Sunday, March 25, 2012

When Privacy Controls Aren't Enough...

Those of us maturing in the Facebook Age have undergone a quick schooling on internet privacy. By now, most of us know to carefully control access to our social media profiles for fear of what acquaintances, employers, and even family members might see (don't get me started on the year that Aunt Cindy found a picture of me smoking--- not a pleasant Christmas conversation).  However, employers are now trying to circumvent these attempts at privacy by demanding new employees release their social media passwords during interviews.

This situation raises some interesting questions about citizenship and public space in the digital age. Those who oppose these measures claim that demanding access to an employee's social media presence is a profound violation of privacy, and legislation is already being drafted in Maryland and Illinois to make the practice illegal.  Facebook, itself, has threatened to sue employers who demand passwords.

Personally, I see both sides to the argument of whether or not this level of employer-snooping should be illegal. On the one hand, if we consider our virtual selves as an extension of our human selves (as I have argued here before), then it makes sense that we have some degree of privacy based on our historic conceptions of liberal citizenship and the public/private sphere distinction. In other words, what you do in the privacy of your home, or on your homepage, is your own business. There would also be a strong legal argument against the practice among public sector employers by invoking the right to privacy read into the 14th Amendment.

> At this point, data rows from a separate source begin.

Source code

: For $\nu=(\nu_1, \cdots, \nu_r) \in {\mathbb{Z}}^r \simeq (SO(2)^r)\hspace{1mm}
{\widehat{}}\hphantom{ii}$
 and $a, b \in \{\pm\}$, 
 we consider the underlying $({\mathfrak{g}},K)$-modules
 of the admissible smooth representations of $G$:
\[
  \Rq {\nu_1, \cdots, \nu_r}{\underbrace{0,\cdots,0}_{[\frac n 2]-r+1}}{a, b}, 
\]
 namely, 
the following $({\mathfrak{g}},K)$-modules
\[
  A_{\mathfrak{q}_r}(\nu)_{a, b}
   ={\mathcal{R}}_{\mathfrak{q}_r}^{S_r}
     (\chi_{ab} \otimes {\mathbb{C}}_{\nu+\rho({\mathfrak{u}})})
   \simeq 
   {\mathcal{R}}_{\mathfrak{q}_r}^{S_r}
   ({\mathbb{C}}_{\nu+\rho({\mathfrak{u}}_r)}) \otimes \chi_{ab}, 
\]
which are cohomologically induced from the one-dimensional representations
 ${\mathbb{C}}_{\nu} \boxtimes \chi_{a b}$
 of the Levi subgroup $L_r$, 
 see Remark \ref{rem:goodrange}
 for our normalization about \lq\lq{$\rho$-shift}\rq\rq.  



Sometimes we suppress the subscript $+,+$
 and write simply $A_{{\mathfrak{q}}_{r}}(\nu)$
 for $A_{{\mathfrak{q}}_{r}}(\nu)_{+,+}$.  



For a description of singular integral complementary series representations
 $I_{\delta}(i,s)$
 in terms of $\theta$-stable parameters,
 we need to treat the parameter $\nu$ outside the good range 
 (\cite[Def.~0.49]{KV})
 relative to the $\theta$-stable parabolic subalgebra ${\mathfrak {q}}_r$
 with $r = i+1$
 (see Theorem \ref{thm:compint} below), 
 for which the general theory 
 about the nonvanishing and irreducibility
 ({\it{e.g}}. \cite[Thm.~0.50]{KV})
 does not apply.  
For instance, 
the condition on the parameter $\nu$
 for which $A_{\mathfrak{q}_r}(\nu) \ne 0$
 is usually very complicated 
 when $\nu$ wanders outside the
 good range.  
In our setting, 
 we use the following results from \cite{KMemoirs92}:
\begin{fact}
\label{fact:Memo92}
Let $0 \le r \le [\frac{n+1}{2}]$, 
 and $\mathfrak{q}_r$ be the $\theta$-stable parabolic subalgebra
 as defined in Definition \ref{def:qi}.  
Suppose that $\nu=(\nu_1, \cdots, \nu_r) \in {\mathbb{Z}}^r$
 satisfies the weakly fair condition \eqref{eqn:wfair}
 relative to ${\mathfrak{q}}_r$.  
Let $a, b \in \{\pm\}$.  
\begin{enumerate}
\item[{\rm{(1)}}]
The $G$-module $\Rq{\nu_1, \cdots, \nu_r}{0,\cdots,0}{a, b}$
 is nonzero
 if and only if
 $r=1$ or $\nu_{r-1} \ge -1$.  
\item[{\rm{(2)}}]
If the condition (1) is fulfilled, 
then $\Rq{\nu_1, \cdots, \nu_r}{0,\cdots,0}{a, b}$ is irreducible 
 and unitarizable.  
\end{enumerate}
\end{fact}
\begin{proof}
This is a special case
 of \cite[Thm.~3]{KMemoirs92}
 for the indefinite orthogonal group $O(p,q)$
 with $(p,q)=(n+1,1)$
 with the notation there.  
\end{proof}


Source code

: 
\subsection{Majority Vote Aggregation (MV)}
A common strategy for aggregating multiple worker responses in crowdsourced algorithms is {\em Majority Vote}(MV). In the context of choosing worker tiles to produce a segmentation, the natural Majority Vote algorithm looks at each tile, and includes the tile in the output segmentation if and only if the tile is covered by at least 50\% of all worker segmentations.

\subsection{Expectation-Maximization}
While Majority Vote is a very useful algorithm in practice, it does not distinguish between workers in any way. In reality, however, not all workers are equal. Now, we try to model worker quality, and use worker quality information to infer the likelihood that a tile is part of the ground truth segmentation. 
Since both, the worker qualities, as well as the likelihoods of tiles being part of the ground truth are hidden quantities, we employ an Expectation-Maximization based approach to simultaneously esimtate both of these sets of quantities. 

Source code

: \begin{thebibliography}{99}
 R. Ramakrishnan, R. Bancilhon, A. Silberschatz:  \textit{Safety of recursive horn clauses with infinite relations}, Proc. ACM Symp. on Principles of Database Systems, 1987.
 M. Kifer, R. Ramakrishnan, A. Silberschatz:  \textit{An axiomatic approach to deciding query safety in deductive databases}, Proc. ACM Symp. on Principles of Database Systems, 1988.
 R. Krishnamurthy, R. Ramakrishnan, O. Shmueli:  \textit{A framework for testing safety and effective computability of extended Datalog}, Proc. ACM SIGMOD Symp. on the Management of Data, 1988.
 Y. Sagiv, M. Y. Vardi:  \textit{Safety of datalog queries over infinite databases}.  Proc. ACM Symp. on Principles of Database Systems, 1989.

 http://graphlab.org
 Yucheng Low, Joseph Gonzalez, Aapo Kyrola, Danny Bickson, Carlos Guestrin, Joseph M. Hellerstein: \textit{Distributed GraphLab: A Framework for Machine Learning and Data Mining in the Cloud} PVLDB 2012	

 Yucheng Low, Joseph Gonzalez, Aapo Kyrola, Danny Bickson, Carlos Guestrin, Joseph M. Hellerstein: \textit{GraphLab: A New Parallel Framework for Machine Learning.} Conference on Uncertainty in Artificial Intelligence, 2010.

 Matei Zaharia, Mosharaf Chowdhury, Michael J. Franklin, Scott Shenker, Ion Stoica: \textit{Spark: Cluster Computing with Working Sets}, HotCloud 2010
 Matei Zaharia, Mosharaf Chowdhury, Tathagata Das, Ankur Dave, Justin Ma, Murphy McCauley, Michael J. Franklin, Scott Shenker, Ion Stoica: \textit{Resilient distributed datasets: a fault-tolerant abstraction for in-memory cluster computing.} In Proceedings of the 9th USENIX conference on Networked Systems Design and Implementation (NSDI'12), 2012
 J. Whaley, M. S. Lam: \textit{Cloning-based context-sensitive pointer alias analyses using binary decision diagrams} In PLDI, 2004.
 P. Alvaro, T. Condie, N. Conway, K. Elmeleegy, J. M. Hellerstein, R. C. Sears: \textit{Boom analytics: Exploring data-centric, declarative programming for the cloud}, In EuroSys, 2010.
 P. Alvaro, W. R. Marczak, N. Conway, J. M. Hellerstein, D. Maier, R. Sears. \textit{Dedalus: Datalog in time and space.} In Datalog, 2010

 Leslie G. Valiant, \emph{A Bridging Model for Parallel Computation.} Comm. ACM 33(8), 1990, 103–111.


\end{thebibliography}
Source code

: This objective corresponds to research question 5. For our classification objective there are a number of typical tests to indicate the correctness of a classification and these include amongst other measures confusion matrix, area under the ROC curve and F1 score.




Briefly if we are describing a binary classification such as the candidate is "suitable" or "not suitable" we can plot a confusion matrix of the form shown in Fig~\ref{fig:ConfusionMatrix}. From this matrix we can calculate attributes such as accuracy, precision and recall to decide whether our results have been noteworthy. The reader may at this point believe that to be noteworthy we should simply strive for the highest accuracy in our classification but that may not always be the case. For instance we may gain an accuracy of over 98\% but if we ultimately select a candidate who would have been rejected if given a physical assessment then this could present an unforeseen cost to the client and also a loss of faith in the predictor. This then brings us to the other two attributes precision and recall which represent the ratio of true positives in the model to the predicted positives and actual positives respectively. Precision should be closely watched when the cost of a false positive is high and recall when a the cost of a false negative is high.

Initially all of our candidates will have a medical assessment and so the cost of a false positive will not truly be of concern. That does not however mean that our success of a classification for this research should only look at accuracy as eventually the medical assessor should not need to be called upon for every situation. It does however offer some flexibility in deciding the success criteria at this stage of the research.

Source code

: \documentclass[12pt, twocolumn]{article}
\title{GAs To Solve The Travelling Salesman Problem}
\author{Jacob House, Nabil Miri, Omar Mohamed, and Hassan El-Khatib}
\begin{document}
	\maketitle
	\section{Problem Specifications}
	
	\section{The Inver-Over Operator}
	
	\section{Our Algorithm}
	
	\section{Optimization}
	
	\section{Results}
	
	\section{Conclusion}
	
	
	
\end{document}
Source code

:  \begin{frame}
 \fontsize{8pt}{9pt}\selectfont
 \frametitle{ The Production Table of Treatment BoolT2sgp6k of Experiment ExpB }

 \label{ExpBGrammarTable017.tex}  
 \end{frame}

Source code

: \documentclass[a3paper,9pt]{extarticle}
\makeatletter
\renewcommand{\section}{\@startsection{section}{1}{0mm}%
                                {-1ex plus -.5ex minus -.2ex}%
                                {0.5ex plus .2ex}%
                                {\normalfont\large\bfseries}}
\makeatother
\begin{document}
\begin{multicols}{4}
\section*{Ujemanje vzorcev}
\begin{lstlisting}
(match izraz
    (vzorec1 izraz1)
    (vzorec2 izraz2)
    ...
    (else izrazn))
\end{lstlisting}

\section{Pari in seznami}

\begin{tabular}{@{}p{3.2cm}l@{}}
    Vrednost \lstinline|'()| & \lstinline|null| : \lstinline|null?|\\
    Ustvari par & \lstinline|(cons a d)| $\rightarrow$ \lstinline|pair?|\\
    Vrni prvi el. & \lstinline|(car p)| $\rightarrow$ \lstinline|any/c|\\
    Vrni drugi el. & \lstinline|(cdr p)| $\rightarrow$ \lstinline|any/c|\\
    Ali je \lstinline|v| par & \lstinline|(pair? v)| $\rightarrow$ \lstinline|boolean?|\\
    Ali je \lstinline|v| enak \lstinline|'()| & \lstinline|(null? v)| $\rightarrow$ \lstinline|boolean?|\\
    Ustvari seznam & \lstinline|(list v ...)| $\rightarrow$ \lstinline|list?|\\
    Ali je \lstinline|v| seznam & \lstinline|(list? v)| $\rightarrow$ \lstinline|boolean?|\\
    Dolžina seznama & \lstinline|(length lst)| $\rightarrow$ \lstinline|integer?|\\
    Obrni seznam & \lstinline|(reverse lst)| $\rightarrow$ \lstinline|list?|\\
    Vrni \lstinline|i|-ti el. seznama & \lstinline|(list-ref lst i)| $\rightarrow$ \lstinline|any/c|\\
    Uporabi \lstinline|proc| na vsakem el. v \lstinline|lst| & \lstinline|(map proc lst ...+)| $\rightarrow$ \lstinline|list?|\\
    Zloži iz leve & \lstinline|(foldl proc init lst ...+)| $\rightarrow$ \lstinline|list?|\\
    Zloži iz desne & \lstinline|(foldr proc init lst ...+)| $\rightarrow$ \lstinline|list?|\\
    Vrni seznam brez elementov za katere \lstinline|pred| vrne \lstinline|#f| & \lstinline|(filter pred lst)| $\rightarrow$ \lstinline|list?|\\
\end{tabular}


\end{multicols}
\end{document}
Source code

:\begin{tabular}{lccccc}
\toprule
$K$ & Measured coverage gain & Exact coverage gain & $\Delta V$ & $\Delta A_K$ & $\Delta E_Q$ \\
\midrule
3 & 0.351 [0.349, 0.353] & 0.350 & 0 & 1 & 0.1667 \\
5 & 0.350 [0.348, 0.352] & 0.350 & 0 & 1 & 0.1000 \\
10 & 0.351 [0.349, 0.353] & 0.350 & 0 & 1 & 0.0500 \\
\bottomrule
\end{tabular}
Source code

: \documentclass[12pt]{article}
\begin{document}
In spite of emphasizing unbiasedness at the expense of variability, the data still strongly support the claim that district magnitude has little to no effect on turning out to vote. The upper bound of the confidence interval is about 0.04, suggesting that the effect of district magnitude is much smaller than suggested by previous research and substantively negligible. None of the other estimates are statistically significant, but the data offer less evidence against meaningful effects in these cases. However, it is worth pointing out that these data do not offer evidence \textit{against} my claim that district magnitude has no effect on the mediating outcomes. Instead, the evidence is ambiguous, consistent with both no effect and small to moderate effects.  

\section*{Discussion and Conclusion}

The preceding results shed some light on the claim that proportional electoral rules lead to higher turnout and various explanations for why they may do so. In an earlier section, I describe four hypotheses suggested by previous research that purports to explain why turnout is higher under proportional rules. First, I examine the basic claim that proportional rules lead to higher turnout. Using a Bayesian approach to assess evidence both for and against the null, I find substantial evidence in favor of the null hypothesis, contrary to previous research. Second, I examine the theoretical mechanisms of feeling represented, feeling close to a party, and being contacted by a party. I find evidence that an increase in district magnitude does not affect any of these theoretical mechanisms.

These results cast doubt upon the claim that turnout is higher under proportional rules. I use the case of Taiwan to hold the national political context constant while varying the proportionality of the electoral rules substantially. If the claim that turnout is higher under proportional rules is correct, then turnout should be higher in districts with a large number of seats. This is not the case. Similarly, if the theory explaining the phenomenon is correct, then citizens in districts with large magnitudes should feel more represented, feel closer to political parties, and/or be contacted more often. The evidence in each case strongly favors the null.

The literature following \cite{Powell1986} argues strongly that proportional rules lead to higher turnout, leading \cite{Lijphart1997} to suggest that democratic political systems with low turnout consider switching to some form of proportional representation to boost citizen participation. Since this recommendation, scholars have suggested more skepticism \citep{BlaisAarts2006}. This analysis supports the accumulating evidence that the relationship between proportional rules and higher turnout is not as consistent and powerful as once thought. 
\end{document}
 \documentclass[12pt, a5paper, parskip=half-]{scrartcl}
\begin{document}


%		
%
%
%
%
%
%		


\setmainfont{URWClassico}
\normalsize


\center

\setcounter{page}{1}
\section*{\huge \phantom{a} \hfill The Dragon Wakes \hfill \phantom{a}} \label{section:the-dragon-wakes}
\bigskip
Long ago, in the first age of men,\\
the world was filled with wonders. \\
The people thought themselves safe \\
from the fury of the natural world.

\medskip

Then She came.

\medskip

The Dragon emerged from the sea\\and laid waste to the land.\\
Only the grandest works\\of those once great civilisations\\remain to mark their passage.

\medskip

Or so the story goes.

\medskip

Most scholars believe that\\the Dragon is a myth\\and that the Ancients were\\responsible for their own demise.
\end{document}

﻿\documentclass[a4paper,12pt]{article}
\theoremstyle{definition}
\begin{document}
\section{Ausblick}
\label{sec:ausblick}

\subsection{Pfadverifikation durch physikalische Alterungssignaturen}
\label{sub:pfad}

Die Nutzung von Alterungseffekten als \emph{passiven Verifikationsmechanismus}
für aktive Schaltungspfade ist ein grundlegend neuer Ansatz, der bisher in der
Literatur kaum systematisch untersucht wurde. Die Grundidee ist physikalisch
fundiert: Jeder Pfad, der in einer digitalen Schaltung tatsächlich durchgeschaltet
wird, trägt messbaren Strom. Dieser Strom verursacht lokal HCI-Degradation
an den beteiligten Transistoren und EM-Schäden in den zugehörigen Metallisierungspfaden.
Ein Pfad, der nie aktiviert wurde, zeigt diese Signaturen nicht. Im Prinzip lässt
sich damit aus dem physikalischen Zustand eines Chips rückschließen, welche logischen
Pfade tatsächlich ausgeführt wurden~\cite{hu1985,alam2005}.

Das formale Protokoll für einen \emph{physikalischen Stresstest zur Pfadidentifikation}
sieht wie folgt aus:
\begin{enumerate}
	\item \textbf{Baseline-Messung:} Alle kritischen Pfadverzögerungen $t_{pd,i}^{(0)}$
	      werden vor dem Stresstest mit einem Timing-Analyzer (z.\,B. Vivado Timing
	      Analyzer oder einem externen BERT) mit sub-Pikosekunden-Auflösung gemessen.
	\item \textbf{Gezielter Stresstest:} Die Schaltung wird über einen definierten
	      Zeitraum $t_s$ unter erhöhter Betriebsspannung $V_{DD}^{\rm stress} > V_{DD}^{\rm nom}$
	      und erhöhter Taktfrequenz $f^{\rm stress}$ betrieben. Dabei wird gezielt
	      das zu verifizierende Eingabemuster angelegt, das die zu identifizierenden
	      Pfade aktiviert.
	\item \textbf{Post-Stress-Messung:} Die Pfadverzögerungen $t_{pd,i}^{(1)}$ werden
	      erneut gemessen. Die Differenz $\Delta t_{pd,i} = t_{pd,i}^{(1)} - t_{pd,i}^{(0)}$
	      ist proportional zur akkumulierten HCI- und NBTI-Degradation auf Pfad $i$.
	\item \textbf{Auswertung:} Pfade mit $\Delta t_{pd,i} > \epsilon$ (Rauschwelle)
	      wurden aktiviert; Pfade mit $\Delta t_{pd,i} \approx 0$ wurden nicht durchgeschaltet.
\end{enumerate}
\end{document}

On the other hand, if we consider the internet, itself, as an extension of the public sphere, privacy is no longer the issue. Privacy remains in the home, away from the computer, and what we freely choose to reveal to the world-wide-web is a matter of public speculation.

Beyond these philosophical questions, the situation sheds light onto current labor relations in this country. If Facebook had been around 15 years ago, when the job market was far less grim, would this occur? If unemployment and under-employment were lower--- if people were less desperate for jobs and employers did not have such a wide pool of applicants--- would employees stand for this level of invasiveness?

Unfortunately, we are living in times when employees do not have the luxury of refusing demands. So, if you're in the job market, be prepared to defend that rant against Corporate America and those pictures from Spring Break 2007. Until then, readers, set your privacy settings-- like your aspirations for a better tomorrow-- very high.

Tuesday, March 13, 2012

Learning is Struggle

In this recent blog post, psychology professor Nate Kornell explores a fascinating aspect of learning: challenge. He argues that clarity can actually be an impediment to learning, as it is only through challenges that people correct their misconceptions and reach true understanding.

As a former teacher and life-long student, I find this to be very true. As much as we are wont to believe that students miraculously learn through a teacher-dictated-top-down approach, learning is really a self-directed process.  As Kornell states, “According to growing mountain of research, understanding isn’t enough. It’s the struggle that makes us learn.”

Monday, March 12, 2012

What Are You Reading?

I'm deviating from the blogger path right now, but I'm very curious what online news sources/journalism you all read.  I've included my list below.  I'll include a blog list in another post.  I'd like to say that I get the time to regularly read all these, know... Netflix... shit....

Al Jazeera English ** This is where I read most of my news, actually.
The Hill
Freakonomics Blog ok, I know I said no blogs, but I consider this a pretty useful source of info
Mother Jones love/hate, but they've been on point lately
Miller McCune -- just found this; it's AWESOME
Daily Kos
Real Clear Politics ok, they mostly consolidate news, but they do a damn fine job of it
The Nation

Of course, there's the usual suspects, too: WSJ, WashPo, NYTimes, etc.

So now it's your turn? What are you reading? What's good?


ps I know this post sounds like a pretentious "omg, guess how much *I* read?" thing. Eh, get over it.

Thursday, March 8, 2012

Putting the Electric Car on the Back-Burner

Last week, GM announced that it was temporarily suspending manufacture of its Volt hybrid electric car, claiming that there was not enough market demand at the moment to justify production. Sales of the electric car have fallen short of projections, recently, despite several government interventions at the local and federal level to boost sales. These interventions included a $105.9 million grant to help produce battery packs and $151.4 million grant to produce battery cells,* a tax credit to buyers of electric cars, and the ability to drive in High Occupancy Vehicle lanes in the state of California.

The decision relieved many Congressional Republicans, who opposed the heavy hand of the government in this particular branch of the automotive industry and, needless to say, the President's ringing endorsement of it. They claim that, as Pennsylvania Representative Mike Kelly said in a recent House hearing, “When the market is ready...[the car] won't have to be subsidized.” Without delving into whose interests these Republican leaders serve (hint: it rhymes with Shmig Boil), their claim overlooks several key points that expose the most insidious myths of “free market” in this country.